> **AIM OF THE TASK**
Set down exactly the lines in the records below that run from the line with "are mutually exclusive." to the line with "Theorem~II: The Memory", inclusive, and nothing more.
---------- GIVEN INFORMATION ----------
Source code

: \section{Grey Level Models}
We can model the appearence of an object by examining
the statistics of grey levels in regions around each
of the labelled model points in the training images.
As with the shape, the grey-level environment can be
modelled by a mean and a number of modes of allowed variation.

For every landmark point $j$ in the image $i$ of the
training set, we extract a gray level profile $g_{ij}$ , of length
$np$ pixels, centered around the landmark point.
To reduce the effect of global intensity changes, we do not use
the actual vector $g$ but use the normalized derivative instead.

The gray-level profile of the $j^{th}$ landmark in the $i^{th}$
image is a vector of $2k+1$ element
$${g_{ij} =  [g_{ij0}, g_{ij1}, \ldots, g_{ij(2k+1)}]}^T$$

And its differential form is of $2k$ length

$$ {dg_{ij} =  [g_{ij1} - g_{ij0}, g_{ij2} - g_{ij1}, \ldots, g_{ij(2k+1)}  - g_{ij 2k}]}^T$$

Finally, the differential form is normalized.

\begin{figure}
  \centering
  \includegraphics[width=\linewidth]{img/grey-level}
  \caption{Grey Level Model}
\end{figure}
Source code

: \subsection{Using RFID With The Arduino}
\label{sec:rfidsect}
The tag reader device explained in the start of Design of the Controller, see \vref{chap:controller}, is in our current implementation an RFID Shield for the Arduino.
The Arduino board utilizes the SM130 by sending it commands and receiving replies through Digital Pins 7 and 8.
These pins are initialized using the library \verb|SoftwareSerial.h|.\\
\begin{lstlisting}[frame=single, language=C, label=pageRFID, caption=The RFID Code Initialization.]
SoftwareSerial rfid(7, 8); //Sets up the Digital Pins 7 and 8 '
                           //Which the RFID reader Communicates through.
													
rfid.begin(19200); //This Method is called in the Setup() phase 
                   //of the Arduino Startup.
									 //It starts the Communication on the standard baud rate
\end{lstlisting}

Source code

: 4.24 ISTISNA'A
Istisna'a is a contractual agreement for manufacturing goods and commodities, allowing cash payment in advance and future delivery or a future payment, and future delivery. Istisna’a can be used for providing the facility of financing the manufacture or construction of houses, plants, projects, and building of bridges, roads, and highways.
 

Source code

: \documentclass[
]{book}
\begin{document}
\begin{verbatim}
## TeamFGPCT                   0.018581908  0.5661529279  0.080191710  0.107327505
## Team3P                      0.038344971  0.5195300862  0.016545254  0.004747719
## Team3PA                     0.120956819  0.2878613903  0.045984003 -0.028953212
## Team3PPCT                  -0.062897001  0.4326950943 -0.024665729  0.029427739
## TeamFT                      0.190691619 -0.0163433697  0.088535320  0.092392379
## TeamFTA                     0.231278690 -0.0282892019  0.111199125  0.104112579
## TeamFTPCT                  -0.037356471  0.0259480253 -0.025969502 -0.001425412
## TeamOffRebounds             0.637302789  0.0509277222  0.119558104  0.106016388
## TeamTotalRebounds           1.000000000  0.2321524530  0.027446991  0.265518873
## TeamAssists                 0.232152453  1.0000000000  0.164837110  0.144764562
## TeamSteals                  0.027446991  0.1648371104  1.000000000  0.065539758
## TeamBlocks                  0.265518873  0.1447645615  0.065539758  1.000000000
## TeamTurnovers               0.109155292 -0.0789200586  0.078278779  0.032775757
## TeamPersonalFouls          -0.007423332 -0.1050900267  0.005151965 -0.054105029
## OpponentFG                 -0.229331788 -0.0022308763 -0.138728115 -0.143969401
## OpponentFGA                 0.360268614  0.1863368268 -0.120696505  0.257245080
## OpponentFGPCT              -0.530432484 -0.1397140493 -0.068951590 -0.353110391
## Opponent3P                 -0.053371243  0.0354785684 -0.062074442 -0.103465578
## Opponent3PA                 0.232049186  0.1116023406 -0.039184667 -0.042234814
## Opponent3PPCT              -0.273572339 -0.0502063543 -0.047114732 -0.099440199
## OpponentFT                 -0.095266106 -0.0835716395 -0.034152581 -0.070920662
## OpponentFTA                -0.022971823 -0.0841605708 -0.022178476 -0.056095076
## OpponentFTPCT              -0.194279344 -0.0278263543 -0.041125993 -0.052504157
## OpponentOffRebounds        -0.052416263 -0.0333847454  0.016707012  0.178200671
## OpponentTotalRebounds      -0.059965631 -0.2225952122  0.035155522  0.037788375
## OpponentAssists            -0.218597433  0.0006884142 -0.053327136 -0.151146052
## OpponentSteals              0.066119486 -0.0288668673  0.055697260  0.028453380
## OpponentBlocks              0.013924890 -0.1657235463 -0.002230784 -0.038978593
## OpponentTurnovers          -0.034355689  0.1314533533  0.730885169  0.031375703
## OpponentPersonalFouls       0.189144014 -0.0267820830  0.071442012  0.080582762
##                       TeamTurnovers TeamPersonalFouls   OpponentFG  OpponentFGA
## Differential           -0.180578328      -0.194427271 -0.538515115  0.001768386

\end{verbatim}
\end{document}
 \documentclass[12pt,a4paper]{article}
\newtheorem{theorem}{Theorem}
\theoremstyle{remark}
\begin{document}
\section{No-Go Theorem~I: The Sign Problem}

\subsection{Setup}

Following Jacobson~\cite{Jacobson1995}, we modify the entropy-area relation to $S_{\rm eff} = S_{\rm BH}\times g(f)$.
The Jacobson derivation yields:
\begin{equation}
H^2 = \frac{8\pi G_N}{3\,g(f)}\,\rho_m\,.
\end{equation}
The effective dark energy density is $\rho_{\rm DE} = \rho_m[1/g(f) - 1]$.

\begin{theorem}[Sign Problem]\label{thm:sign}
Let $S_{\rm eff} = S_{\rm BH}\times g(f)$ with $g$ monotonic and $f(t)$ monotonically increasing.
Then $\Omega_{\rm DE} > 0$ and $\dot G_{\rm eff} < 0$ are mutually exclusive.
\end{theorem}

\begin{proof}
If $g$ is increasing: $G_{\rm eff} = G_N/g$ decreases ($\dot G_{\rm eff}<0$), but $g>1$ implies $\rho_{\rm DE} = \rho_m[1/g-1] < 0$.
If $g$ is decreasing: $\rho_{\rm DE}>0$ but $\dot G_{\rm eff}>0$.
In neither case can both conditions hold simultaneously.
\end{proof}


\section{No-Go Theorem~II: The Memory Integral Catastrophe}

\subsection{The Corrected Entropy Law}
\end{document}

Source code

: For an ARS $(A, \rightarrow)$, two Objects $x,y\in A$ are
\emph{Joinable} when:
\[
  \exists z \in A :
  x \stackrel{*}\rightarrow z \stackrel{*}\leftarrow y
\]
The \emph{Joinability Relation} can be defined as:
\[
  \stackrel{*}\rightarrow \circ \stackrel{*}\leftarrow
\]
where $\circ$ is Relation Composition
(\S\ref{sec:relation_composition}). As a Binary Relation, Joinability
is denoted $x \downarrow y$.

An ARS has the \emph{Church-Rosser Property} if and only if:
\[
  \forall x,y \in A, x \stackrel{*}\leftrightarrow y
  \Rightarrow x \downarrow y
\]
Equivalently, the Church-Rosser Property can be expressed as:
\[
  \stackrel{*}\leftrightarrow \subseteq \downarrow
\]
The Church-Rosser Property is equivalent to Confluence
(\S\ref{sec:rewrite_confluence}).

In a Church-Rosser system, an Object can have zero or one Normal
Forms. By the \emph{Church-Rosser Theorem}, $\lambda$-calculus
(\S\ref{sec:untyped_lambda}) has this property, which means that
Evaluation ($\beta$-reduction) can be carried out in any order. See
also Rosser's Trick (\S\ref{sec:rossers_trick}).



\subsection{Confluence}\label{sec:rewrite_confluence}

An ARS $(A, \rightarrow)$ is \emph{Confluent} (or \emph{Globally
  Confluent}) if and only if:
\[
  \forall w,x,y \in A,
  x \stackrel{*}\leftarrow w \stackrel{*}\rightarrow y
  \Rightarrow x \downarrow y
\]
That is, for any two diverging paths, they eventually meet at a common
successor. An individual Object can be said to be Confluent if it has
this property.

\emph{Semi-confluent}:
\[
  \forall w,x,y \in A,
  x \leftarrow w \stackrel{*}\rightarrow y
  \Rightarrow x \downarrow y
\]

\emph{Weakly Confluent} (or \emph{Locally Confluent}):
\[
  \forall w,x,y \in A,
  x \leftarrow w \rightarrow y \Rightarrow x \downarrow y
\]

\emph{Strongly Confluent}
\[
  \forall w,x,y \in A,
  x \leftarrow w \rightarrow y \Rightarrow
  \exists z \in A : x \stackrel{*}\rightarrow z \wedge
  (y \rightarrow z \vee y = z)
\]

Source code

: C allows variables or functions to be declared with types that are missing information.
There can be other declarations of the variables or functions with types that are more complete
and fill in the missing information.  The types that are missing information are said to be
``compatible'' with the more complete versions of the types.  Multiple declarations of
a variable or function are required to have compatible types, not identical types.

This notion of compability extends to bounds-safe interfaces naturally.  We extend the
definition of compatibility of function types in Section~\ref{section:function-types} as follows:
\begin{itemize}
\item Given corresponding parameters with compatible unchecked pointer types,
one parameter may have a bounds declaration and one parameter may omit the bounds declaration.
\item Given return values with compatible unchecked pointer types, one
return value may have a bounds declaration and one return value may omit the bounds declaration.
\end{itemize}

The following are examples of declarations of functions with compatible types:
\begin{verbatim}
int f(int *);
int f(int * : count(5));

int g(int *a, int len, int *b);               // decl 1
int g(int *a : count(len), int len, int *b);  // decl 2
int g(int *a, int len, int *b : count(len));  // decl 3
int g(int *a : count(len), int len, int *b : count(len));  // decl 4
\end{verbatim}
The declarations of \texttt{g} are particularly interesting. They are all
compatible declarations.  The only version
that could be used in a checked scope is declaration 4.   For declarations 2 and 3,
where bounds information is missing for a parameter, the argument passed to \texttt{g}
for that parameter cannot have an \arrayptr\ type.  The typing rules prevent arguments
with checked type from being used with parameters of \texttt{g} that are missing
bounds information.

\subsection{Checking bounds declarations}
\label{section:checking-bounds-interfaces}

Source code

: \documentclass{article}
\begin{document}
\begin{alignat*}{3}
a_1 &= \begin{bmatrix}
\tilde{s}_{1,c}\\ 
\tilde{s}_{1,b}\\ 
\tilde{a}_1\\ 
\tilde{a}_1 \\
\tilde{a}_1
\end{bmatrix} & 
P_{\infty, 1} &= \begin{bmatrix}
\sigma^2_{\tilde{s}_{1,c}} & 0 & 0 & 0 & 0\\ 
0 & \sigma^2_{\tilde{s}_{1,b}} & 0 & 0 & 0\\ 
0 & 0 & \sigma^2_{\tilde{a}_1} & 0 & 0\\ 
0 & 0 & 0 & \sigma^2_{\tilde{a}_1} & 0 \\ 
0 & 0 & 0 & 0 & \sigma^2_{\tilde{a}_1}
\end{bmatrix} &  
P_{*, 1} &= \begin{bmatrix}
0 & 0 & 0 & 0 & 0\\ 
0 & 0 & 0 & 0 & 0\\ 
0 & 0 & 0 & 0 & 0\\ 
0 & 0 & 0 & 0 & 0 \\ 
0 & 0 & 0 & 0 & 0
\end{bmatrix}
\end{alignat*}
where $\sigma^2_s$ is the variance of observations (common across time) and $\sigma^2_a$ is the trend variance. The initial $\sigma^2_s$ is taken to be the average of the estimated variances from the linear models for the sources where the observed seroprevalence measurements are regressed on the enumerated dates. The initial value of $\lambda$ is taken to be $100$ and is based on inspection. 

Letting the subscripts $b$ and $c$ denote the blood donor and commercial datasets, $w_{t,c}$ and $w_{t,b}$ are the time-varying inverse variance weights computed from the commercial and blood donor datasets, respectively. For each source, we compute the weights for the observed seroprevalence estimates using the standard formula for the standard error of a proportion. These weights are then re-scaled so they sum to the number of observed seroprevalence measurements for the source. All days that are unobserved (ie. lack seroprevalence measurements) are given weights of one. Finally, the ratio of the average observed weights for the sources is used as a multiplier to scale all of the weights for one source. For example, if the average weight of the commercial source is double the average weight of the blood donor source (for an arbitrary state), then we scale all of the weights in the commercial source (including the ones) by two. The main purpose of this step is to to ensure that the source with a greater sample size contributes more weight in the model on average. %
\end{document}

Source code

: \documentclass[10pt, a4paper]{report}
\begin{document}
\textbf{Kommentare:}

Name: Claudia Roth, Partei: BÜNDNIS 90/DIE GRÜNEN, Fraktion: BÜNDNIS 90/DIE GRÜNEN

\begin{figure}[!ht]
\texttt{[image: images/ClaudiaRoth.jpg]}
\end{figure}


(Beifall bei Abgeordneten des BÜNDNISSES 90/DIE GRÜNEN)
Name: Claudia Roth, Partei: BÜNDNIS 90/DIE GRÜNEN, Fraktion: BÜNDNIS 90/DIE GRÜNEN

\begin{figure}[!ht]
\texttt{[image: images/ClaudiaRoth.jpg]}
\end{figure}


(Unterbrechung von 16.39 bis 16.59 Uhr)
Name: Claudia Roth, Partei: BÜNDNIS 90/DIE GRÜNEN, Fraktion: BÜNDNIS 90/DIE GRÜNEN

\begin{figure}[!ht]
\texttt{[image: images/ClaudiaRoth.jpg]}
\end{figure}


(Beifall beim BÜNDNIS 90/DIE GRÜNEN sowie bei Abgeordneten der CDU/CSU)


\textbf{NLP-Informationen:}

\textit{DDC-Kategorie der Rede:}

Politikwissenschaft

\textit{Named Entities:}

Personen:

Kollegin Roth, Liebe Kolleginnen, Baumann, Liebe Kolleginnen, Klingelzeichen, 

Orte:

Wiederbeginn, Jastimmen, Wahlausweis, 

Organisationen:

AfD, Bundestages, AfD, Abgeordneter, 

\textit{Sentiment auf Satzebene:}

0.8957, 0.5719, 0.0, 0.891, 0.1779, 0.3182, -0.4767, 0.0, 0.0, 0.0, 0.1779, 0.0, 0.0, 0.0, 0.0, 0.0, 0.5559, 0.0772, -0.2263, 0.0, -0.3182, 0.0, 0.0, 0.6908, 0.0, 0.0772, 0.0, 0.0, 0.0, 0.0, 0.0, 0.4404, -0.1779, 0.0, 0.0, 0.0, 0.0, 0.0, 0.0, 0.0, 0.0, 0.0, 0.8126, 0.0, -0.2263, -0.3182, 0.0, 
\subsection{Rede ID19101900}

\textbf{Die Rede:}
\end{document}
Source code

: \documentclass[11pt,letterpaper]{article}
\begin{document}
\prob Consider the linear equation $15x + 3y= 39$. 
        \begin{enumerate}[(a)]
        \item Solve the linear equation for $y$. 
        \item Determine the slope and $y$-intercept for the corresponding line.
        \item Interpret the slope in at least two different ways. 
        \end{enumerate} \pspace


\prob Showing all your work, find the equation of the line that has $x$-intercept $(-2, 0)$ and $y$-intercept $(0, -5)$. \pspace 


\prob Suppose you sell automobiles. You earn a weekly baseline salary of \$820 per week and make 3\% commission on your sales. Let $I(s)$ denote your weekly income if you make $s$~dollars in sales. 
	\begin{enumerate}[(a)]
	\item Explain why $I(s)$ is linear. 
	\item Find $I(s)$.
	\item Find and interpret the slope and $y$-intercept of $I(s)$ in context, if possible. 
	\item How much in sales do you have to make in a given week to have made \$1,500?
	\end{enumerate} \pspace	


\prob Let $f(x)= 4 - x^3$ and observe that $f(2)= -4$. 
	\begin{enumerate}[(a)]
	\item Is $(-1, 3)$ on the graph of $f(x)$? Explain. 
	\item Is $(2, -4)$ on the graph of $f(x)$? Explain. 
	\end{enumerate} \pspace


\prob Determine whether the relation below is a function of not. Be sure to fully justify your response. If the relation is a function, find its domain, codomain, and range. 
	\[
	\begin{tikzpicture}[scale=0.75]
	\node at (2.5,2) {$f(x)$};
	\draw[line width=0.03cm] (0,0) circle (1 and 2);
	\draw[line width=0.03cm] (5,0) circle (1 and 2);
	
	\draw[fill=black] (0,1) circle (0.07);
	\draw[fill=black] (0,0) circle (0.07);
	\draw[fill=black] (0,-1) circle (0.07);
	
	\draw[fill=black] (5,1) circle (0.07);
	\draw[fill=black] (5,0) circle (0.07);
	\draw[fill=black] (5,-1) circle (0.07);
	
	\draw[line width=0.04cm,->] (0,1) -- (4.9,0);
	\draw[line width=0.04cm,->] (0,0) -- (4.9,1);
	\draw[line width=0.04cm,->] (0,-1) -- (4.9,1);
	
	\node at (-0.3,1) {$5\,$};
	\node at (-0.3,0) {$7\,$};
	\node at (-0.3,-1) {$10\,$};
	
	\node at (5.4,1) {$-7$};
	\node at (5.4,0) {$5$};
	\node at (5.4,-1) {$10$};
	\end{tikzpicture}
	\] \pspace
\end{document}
----------
> **YOUR RESPONSE**
Then $\Omega_{\rm DE} > 0$ and $\dot G_{\rm eff} < 0$ are mutually exclusive.
\end{theorem}

\begin{proof}
If $g$ is increasing: $G_{\rm eff} = G_N/g$ decreases ($\dot G_{\rm eff}<0$), but $g>1$ implies $\rho_{\rm DE} = \rho_m[1/g-1] < 0$.
If $g$ is decreasing: $\rho_{\rm DE}>0$ but $\dot G_{\rm eff}>0$.
In neither case can both conditions hold simultaneously.
\end{proof}


\section{No-Go Theorem~II: The Memory Integral Catastrophe}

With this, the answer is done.